Restrictions in long-term care homes remain largely in place as governments begin to relax the rules around COVID-19.
The facilities, many located in rural communities, remain a focus of concern since the vast majority of deaths in Canada have occurred in them.
While the prairie provinces have not seen the devastating numbers that Quebec and Ontario have, Alberta has recorded at least 544 positive cases and 59 deaths in continuing care homes.
One of Saskatchewan’s six deaths was in long-term care in LaLoche, and two of Manitoba’s six also happened in care homes in Winnipeg.
Dr. Brent Roussin, Manitoba’s public health officer, said April 30 that the good news amid its 275 cases is that there hasn’t been significant community transmission or outbreaks in care homes.
Effective May 1, a public health order in that province limited staff to working in just a single care home.
“We spoke earlier this week about the sobering statistics across the country that show over half, and sometimes up to 80 percent, of the COVID deaths are residents of long-term care facilities,” said Lanette Sirigusa, chief nursing officer for Shared Health in Manitoba.
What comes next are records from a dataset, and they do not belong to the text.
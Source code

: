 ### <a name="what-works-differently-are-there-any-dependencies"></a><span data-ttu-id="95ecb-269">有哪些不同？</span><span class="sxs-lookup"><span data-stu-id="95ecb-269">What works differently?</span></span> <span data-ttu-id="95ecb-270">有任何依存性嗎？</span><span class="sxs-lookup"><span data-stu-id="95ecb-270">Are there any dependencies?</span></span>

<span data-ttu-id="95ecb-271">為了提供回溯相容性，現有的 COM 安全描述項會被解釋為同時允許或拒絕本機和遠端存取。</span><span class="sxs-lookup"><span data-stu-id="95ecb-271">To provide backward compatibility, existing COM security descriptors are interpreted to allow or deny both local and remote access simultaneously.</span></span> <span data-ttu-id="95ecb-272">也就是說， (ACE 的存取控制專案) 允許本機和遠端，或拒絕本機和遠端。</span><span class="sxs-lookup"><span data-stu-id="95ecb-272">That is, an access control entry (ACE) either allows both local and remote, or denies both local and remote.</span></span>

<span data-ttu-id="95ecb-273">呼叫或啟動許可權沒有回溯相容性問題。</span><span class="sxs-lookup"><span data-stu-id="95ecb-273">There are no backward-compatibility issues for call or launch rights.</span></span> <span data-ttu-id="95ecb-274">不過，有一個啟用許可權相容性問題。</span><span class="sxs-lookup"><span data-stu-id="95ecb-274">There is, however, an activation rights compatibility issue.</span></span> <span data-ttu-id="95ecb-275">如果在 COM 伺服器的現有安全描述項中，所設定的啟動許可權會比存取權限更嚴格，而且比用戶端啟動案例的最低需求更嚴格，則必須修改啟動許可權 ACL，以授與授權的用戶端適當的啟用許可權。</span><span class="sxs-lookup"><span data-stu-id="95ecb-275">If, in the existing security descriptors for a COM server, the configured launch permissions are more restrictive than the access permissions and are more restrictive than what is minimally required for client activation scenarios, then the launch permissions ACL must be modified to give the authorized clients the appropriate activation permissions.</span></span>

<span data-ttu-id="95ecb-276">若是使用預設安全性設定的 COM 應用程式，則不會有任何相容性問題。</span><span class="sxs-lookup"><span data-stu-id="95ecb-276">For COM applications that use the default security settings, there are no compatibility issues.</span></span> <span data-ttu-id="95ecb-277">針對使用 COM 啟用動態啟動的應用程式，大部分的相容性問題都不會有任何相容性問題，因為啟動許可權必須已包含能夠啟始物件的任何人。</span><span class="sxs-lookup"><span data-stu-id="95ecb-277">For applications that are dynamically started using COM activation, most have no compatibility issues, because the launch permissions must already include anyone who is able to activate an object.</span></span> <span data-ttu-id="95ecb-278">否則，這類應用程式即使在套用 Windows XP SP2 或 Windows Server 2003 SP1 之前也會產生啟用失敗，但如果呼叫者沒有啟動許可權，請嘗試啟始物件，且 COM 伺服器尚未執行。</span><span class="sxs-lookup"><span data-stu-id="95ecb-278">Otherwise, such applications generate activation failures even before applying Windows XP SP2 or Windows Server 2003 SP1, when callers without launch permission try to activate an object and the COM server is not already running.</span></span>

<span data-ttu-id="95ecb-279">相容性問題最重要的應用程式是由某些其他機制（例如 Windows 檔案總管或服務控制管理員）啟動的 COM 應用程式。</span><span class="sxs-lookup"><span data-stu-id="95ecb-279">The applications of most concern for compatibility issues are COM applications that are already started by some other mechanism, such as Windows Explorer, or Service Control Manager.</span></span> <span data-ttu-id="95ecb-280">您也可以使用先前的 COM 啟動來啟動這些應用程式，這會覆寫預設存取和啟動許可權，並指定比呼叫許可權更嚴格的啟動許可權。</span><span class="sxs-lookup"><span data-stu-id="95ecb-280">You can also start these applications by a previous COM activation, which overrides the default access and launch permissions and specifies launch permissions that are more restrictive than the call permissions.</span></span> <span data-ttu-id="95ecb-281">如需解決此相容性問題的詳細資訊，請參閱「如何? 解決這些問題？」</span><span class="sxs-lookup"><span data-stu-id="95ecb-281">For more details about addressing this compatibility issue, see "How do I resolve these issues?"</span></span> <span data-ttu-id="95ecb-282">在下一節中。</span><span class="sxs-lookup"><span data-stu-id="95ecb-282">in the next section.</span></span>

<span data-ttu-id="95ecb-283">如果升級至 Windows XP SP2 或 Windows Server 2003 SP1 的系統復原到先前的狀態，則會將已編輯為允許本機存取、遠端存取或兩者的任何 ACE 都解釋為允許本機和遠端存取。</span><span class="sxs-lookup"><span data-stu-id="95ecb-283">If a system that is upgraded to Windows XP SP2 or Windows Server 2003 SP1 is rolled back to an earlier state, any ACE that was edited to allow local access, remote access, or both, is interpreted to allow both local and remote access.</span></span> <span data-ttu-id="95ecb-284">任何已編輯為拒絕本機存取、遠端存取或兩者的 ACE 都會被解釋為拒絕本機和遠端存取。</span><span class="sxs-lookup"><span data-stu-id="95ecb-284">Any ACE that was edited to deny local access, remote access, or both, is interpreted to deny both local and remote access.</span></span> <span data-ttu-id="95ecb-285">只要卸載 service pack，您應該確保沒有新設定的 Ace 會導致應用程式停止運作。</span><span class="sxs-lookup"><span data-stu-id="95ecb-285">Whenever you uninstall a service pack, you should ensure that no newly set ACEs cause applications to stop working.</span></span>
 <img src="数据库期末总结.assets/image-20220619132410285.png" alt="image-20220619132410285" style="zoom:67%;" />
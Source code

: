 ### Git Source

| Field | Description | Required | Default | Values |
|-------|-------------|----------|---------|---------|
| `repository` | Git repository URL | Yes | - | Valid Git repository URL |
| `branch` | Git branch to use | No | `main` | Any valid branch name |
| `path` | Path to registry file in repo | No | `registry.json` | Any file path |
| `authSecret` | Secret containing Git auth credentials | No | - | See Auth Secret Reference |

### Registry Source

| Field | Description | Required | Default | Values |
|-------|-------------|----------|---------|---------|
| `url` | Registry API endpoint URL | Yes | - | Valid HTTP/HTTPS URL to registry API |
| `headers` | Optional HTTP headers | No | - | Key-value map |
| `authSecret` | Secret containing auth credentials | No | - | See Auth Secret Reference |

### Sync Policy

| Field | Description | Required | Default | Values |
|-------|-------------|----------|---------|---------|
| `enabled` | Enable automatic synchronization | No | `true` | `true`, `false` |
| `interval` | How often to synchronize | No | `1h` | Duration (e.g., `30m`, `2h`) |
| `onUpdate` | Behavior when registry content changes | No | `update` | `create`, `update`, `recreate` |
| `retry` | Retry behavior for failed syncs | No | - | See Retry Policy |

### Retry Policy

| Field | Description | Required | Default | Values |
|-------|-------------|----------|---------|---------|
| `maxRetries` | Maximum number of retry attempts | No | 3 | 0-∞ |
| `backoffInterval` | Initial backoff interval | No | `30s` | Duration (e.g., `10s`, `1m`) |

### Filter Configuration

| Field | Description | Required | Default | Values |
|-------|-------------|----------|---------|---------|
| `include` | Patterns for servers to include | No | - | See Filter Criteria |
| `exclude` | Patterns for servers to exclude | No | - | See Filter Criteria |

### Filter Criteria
The province has 127 licensed personal care homes and by April 30 the “monumental” job of creating a staffing plan that limits workers to one facility had largely been completed, she said, with six sites still working on their plans.
Visitor restrictions remain in place at these homes to protect the vulnerable, she added.
In Saskatchewan, staff in personal and long-term care homes were also restricted to one facility as of April 28. All provinces were working on how to ensure that staff who worked in multiple facilities would be accommodated.
An outbreak of 50 cases in LaLoche, in northern Saskatchewan, is linked to workers returning from the Kearl Lake oilsands project near Fort McMurray but it’s unknown if the cases in the care home are tied to that outbreak.
Alberta workers in continuing-care centres are still waiting to hear when they will be limited to one site.
Dr. Deena Henshaw, the province’s chief medical officer of health, has issued an order but the challenges of implementing it affect 35,000 workers.
Thirty-four facilities across the province have reported outbreaks. Calgary in particular has been hard hit with at least 21 deaths in a single facility.
Meanwhile, the province eased restrictions for long-term care residents who aren’t in self-isolation, allowing them to visit outdoors with a designated essential visitor who can help them and one other.